Could you please repeat the entries below word for word, with the images left out?

Saved entries
○ ○ ○ ○

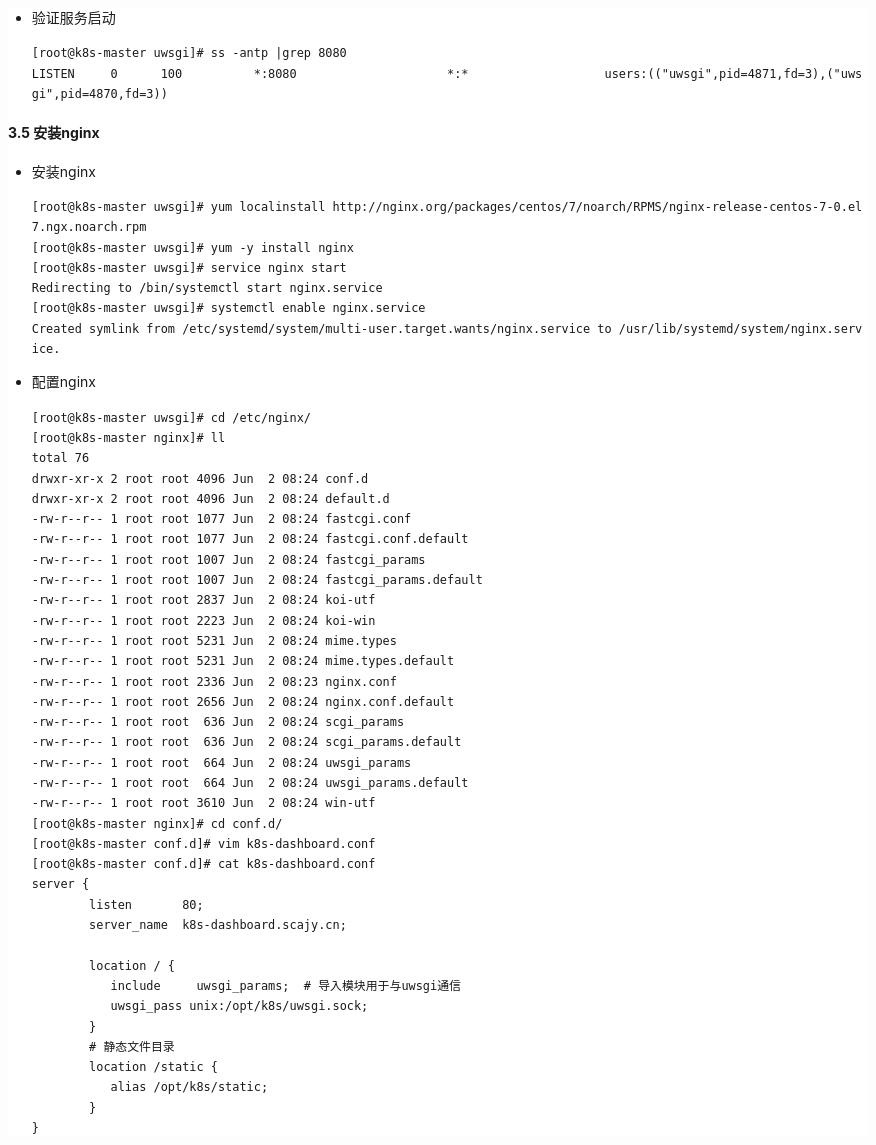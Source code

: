 - 验证服务启动

  ```shell
  [root@k8s-master uwsgi]# ss -antp |grep 8080
  LISTEN     0      100          *:8080                     *:*                   users:(("uwsgi",pid=4871,fd=3),("uwsgi",pid=4870,fd=3))
  ```

#### 3.5 安装nginx

- 安装nginx

  ```shell
  [root@k8s-master uwsgi]# yum localinstall http://nginx.org/packages/centos/7/noarch/RPMS/nginx-release-centos-7-0.el7.ngx.noarch.rpm
  [root@k8s-master uwsgi]# yum -y install nginx
  [root@k8s-master uwsgi]# service nginx start
  Redirecting to /bin/systemctl start nginx.service
  [root@k8s-master uwsgi]# systemctl enable nginx.service
  Created symlink from /etc/systemd/system/multi-user.target.wants/nginx.service to /usr/lib/systemd/system/nginx.service.
  ```

- 配置nginx

  ```shell
  [root@k8s-master uwsgi]# cd /etc/nginx/
  [root@k8s-master nginx]# ll
  total 76
  drwxr-xr-x 2 root root 4096 Jun  2 08:24 conf.d
  drwxr-xr-x 2 root root 4096 Jun  2 08:24 default.d
  -rw-r--r-- 1 root root 1077 Jun  2 08:24 fastcgi.conf
  -rw-r--r-- 1 root root 1077 Jun  2 08:24 fastcgi.conf.default
  -rw-r--r-- 1 root root 1007 Jun  2 08:24 fastcgi_params
  -rw-r--r-- 1 root root 1007 Jun  2 08:24 fastcgi_params.default
  -rw-r--r-- 1 root root 2837 Jun  2 08:24 koi-utf
  -rw-r--r-- 1 root root 2223 Jun  2 08:24 koi-win
  -rw-r--r-- 1 root root 5231 Jun  2 08:24 mime.types
  -rw-r--r-- 1 root root 5231 Jun  2 08:24 mime.types.default
  -rw-r--r-- 1 root root 2336 Jun  2 08:23 nginx.conf
  -rw-r--r-- 1 root root 2656 Jun  2 08:24 nginx.conf.default
  -rw-r--r-- 1 root root  636 Jun  2 08:24 scgi_params
  -rw-r--r-- 1 root root  636 Jun  2 08:24 scgi_params.default
  -rw-r--r-- 1 root root  664 Jun  2 08:24 uwsgi_params
  -rw-r--r-- 1 root root  664 Jun  2 08:24 uwsgi_params.default
  -rw-r--r-- 1 root root 3610 Jun  2 08:24 win-utf
  [root@k8s-master nginx]# cd conf.d/
  [root@k8s-master conf.d]# vim k8s-dashboard.conf 
  [root@k8s-master conf.d]# cat k8s-dashboard.conf 
  server {
          listen       80;
          server_name  k8s-dashboard.scajy.cn;
  
          location / {
             include     uwsgi_params;  # 导入模块用于与uwsgi通信
             uwsgi_pass unix:/opt/k8s/uwsgi.sock; 
          }
          # 静态文件目录
          location /static {
             alias /opt/k8s/static;
          }
  }
  ```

○ ○ ○ ○

◆ Exercise output:
Source code

: - 验证服务启动

  ```shell
  [root@k8s-master uwsgi]# ss -antp |grep 8080
  LISTEN     0      100          *:8080                     *:*                   users:(("uwsgi",pid=4871,fd=3),("uwsgi",pid=4870,fd=3))
  ```

#### 3.5 安装nginx

- 安装nginx

  ```shell
  [root@k8s-master uwsgi]# yum localinstall http://nginx.org/packages/centos/7/noarch/RPMS/nginx-release-centos-7-0.el7.ngx.noarch.rpm
  [root@k8s-master uwsgi]# yum -y install nginx
  [root@k8s-master uwsgi]# service nginx start
  Redirecting to /bin/systemctl start nginx.service
  [root@k8s-master uwsgi]# systemctl enable nginx.service
  Created symlink from /etc/systemd/system/multi-user.target.wants/nginx.service to /usr/lib/systemd/system/nginx.service.
  ```

- 配置nginx

  ```shell
  [root@k8s-master uwsgi]# cd /etc/nginx/
  [root@k8s-master nginx]# ll
  total 76
  drwxr-xr-x 2 root root 4096 Jun  2 08:24 conf.d
  drwxr-xr-x 2 root root 4096 Jun  2 08:24 default.d
  -rw-r--r-- 1 root root 1077 Jun  2 08:24 fastcgi.conf
  -rw-r--r-- 1 root root 1077 Jun  2 08:24 fastcgi.conf.default
  -rw-r--r-- 1 root root 1007 Jun  2 08:24 fastcgi_params
  -rw-r--r-- 1 root root 1007 Jun  2 08:24 fastcgi_params.default
  -rw-r--r-- 1 root root 2837 Jun  2 08:24 koi-utf
  -rw-r--r-- 1 root root 2223 Jun  2 08:24 koi-win
  -rw-r--r-- 1 root root 5231 Jun  2 08:24 mime.types
  -rw-r--r-- 1 root root 5231 Jun  2 08:24 mime.types.default
  -rw-r--r-- 1 root root 2336 Jun  2 08:23 nginx.conf
  -rw-r--r-- 1 root root 2656 Jun  2 08:24 nginx.conf.default
  -rw-r--r-- 1 root root  636 Jun  2 08:24 scgi_params
  -rw-r--r-- 1 root root  636 Jun  2 08:24 scgi_params.default
  -rw-r--r-- 1 root root  664 Jun  2 08:24 uwsgi_params
  -rw-r--r-- 1 root root  664 Jun  2 08:24 uwsgi_params.default
  -rw-r--r-- 1 root root 3610 Jun  2 08:24 win-utf
  [root@k8s-master nginx]# cd conf.d/
  [root@k8s-master conf.d]# vim k8s-dashboard.conf 
  [root@k8s-master conf.d]# cat k8s-dashboard.conf 
  server {
          listen       80;
          server_name  k8s-dashboard.scajy.cn;
  
          location / {
             include     uwsgi_params;  # 导入模块用于与uwsgi通信
             uwsgi_pass unix:/opt/k8s/uwsgi.sock; 
          }
          # 静态文件目录
          location /static {
             alias /opt/k8s/static;
          }
  }
  ```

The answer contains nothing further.